United States District Court, W.D. Virginia, Charlottesville Division
Oct 19, 2005
CIVIL ACTION No. 3:04CV00046 (W.D. Va. Oct. 19, 2005)

Opinion

CIVIL ACTION No. 3:04CV00046.

October 19, 2005


MEMORANDUM OPINION


On April 1, 2005, this Court ordered the Defendant, Peter F. Blackman, to show cause as to why he should not be found in criminal contempt of court for an alleged violation of the Court's September 27, 2004 preliminary injunction. Accordingly, the Court must now decide whether the Defendant violated this order and is guilty of criminal contempt. For the reasons herein stated, the Court finds the Defendant to be in criminal contempt of court.

I. Background

This litigation arises from a controversy surrounding the Government's enforcement of an easement concerning the Eastern View Farm, a property in Louisa County, Virginia owned by the Defendant ("the Easement"). The Easement provides that the manor house on Eastern View Farm:

will be maintained and preserved in its present state as nearly as practicable, though structural changes, alterations, additions or improvements as would not in the opinion of the Grantee fundamentally alter its historic character or its setting may be made thereto by the owner, provided that the prior written approval of the Grantee to such change, alteration, addition or improvements shall have been obtained. This proviso applies as well to those 18th and 19th Century outbuildings located on the described property.

(Easement at 2.) (Emphasis added.) Upon purchasing the property at Eastern View Farm, the Defendant sought to make various alterations to the manor house. Specifically, these alterations included tearing off the existing front porch on the manor house, replacing the siding, and creating an addition. In support of these intended alterations, the Defendant submitted several sets of renovation plans to the National Park Service ("the NPS") for review, but the NPS repeatedly denied certain aspects of his plans. Rather than working with the NPS for final approval of his plan, the Defendant rejected any further Government involvement and subsequently removed the porch from the manor house.

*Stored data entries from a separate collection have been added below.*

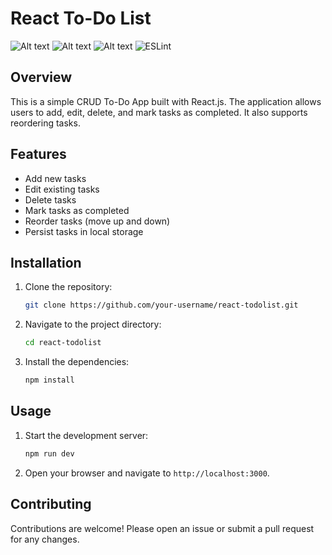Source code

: # React To-Do List
<img alt="Alt text" src="https://img.shields.io/badge/Vite-646CFF.svg?style=for-the-badge&amp;logo=Vite&amp;logoColor=white"> <img alt="Alt text" src="https://img.shields.io/badge/React-61DAFB.svg?style=for-the-badge&amp;logo=React&amp;logoColor=black">
<img alt="Alt text" src="https://img.shields.io/badge/JavaScript-F7DF1E.svg?style=for-the-badge&amp;logo=JavaScript&amp;logoColor=black">
<img alt="ESLint" src="https://img.shields.io/badge/ESLint-4B32C3.svg?style=for-the-badge&logo=ESLint&logoColor=white">
## Overview
This is a simple CRUD To-Do App built with React.js. The application allows users to add, edit, delete, and mark tasks as completed. It also supports reordering tasks.
## Features
- Add new tasks
- Edit existing tasks
- Delete tasks
- Mark tasks as completed
- Reorder tasks (move up and down)
- Persist tasks in local storage
## Installation
1. Clone the repository:
    ```sh
    git clone https://github.com/your-username/react-todolist.git
    ```
2. Navigate to the project directory:
    ```sh
    cd react-todolist
    ```
3. Install the dependencies:
    ```sh
    npm install
    ```
## Usage
1. Start the development server:
    ```sh
    npm run dev
    ```
2. Open your browser and navigate to `http://localhost:3000`.
## Contributing
Contributions are welcome! Please open an issue or submit a pull request for any changes.
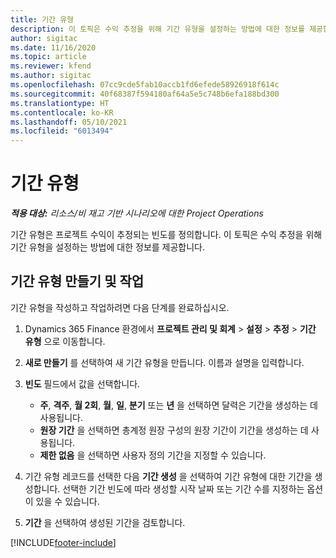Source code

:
 ```yaml
---
title: 기간 유형
description: 이 토픽은 수익 추정을 위해 기간 유형을 설정하는 방법에 대한 정보를 제공합니다.
author: sigitac
ms.date: 11/16/2020
ms.topic: article
ms.reviewer: kfend
ms.author: sigitac
ms.openlocfilehash: 07cc9cde5fab10accb1fd6efede58926918f614c
ms.sourcegitcommit: 40f68387f594180af64a5e5c748b6efa188bd300
ms.translationtype: HT
ms.contentlocale: ko-KR
ms.lasthandoff: 05/10/2021
ms.locfileid: "6013494"
---
```

# <a name="period-types"></a>기간 유형

_**적용 대상:** 리소스/비 재고 기반 시나리오에 대한 Project Operations_

기간 유형은 프로젝트 수익이 추정되는 빈도를 정의합니다. 이 토픽은 수익 추정을 위해 기간 유형을 설정하는 방법에 대한 정보를 제공합니다. 

## <a name="create-and-work-with-period-types"></a>기간 유형 만들기 및 작업
기간 유형을 작성하고 작업하려면 다음 단계를 완료하십시오.

1. Dynamics 365 Finance 환경에서 **프로젝트 관리 및 회계** > **설정** > **추정** > **기간 유형** 으로 이동합니다.
2. **새로 만들기** 를 선택하여 새 기간 유형을 만듭니다. 이름과 설명을 입력합니다.
3. **빈도** 필드에서 값을 선택합니다.

    - **주**, **격주**, **월 2회**, **월**, **일**, **분기** 또는 **년** 을 선택하면 달력은 기간을 생성하는 데 사용됩니다. 
    - **원장 기간** 을 선택하면 총계정 원장 구성의 원장 기간이 기간을 생성하는 데 사용됩니다.
    - **제한 없음** 을 선택하면 사용자 정의 기간을 지정할 수 있습니다.
4. 기간 유형 레코드를 선택한 다음 **기간 생성** 을 선택하여 기간 유형에 대한 기간을 생성합니다. 선택한 기간 빈도에 따라 생성할 시작 날짜 또는 기간 수를 지정하는 옵션이 있을 수 있습니다.
5. **기간** 을 선택하여 생성된 기간을 검토합니다.



[!INCLUDE[footer-include](../includes/footer-banner.md)]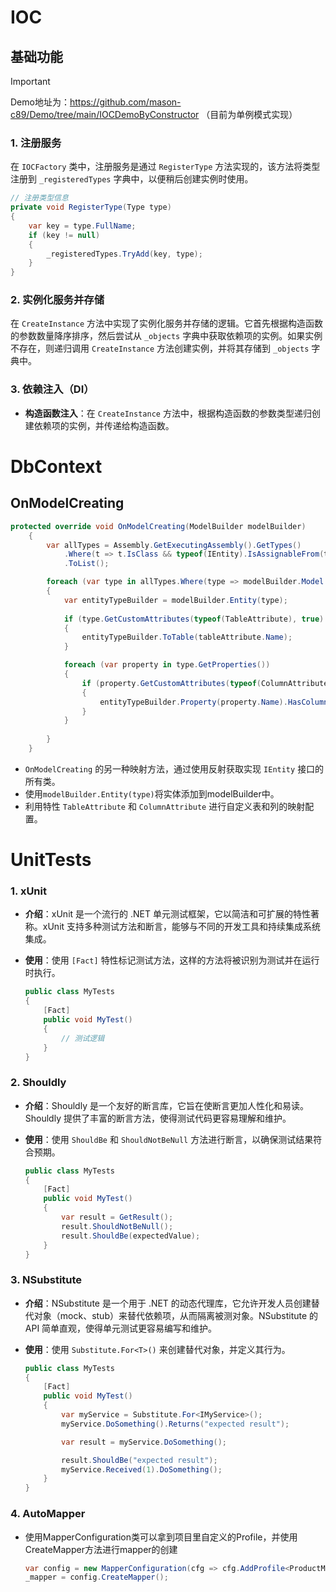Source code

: # IOC

## 基础功能

> [!IMPORTANT]
>
> Demo地址为：https://github.com/mason-c89/Demo/tree/main/IOCDemoByConstructor （目前为单例模式实现）



### 1. 注册服务

在 `IOCFactory` 类中，注册服务是通过 `RegisterType` 方法实现的，该方法将类型注册到 `_registeredTypes` 字典中，以便稍后创建实例时使用。

```c#
// 注册类型信息
private void RegisterType(Type type)
{
    var key = type.FullName;
    if (key != null)
    {
        _registeredTypes.TryAdd(key, type);
    }
}
```

### 2. 实例化服务并存储

在 `CreateInstance` 方法中实现了实例化服务并存储的逻辑。它首先根据构造函数的参数数量降序排序，然后尝试从 `_objects` 字典中获取依赖项的实例。如果实例不存在，则递归调用 `CreateInstance` 方法创建实例，并将其存储到 `_objects` 字典中。

### 3. 依赖注入（DI）

- **构造函数注入**：在 `CreateInstance` 方法中，根据构造函数的参数类型递归创建依赖项的实例，并传递给构造函数。





# DbContext

## OnModelCreating

```c#
protected override void OnModelCreating(ModelBuilder modelBuilder)
    {
        var allTypes = Assembly.GetExecutingAssembly().GetTypes()
            .Where(t => t.IsClass && typeof(IEntity).IsAssignableFrom(t))
            .ToList();

        foreach (var type in allTypes.Where(type => modelBuilder.Model.FindEntityType(type) == null))
        {
            var entityTypeBuilder = modelBuilder.Entity(type);
            
            if (type.GetCustomAttributes(typeof(TableAttribute), true).FirstOrDefault() is TableAttribute tableAttribute)
            {
                entityTypeBuilder.ToTable(tableAttribute.Name);
            }

            foreach (var property in type.GetProperties())
            {
                if (property.GetCustomAttributes(typeof(ColumnAttribute), true).FirstOrDefault() is ColumnAttribute columnAttribute)
                {
                    entityTypeBuilder.Property(property.Name).HasColumnName(columnAttribute.Name);
                }
            }
            
        }
    }
```



- `OnModelCreating` 的另一种映射方法，通过使用反射获取实现 `IEntity` 接口的所有类。
- 使用`modelBuilder.Entity(type)`将实体添加到modelBuilder中。
- 利用特性 `TableAttribute` 和 `ColumnAttribute` 进行自定义表和列的映射配置。



# UnitTests

### 1. xUnit
   - **介绍**：xUnit 是一个流行的 .NET 单元测试框架，它以简洁和可扩展的特性著称。xUnit 支持多种测试方法和断言，能够与不同的开发工具和持续集成系统集成。
   - **使用**：使用 `[Fact]` 特性标记测试方法，这样的方法将被识别为测试并在运行时执行。

     ```c#
     public class MyTests
     {
         [Fact]
         public void MyTest()
         {
             // 测试逻辑
         }
     }
     ```

### 2. Shouldly
   - **介绍**：Shouldly 是一个友好的断言库，它旨在使断言更加人性化和易读。Shouldly 提供了丰富的断言方法，使得测试代码更容易理解和维护。
   - **使用**：使用 `ShouldBe` 和 `ShouldNotBeNull` 方法进行断言，以确保测试结果符合预期。

     ```c#
     public class MyTests
     {
         [Fact]
         public void MyTest()
         {
             var result = GetResult();
             result.ShouldNotBeNull();
             result.ShouldBe(expectedValue);
         }
     }
     ```

### 3. NSubstitute
   - **介绍**：NSubstitute 是一个用于 .NET 的动态代理库，它允许开发人员创建替代对象（mock、stub）来替代依赖项，从而隔离被测对象。NSubstitute 的 API 简单直观，使得单元测试更容易编写和维护。
   - **使用**：使用 `Substitute.For<T>()` 来创建替代对象，并定义其行为。

     ```c#
     public class MyTests
     {
         [Fact]
         public void MyTest()
         {
             var myService = Substitute.For<IMyService>();
             myService.DoSomething().Returns("expected result");
     
             var result = myService.DoSomething();
     
             result.ShouldBe("expected result");
             myService.Received(1).DoSomething();
         }
     }
     ```

### 4. AutoMapper

- 使用MapperConfiguration类可以拿到项目里自定义的Profile，并使用CreateMapper方法进行mapper的创建

  ```c#
  var config = new MapperConfiguration(cfg => cfg.AddProfile<ProductMapping>());
  _mapper = config.CreateMapper();
  ```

The parties went on to conduct spirited litigation regarding this Easement. After obtaining a temporary restraining order against the Defendant, the Government made a motion for a preliminary injunction in this Court. The debate concerning this motion focused primarily on whether the Easement was actually valid. Ultimately, this Court found that Virginia law is ambiguous on the question of whether the Easement is valid, and therefore it certified this question to the Supreme Court of Virginia. Pending a resolution on the merits, this Court also granted the Government's request for a preliminary injunction against the Defendant in an order dated September 27, 2004. In its preliminary injunction, this Court determined that the Easement should govern the relationship between the Defendant and the Government. The memorandum opinion concluded:

Blackman shall be enjoined from engaging in any type of renovation on his home without obtaining prior approval from the NPS, as required by the terms of the Easement. This injunction does not, however, extend to basic maintenance and preservation of the manor house in its present state. The Court notes that the Easement itself entitles Blackman to perform basic repairs and maintenance without the written permission of the Government.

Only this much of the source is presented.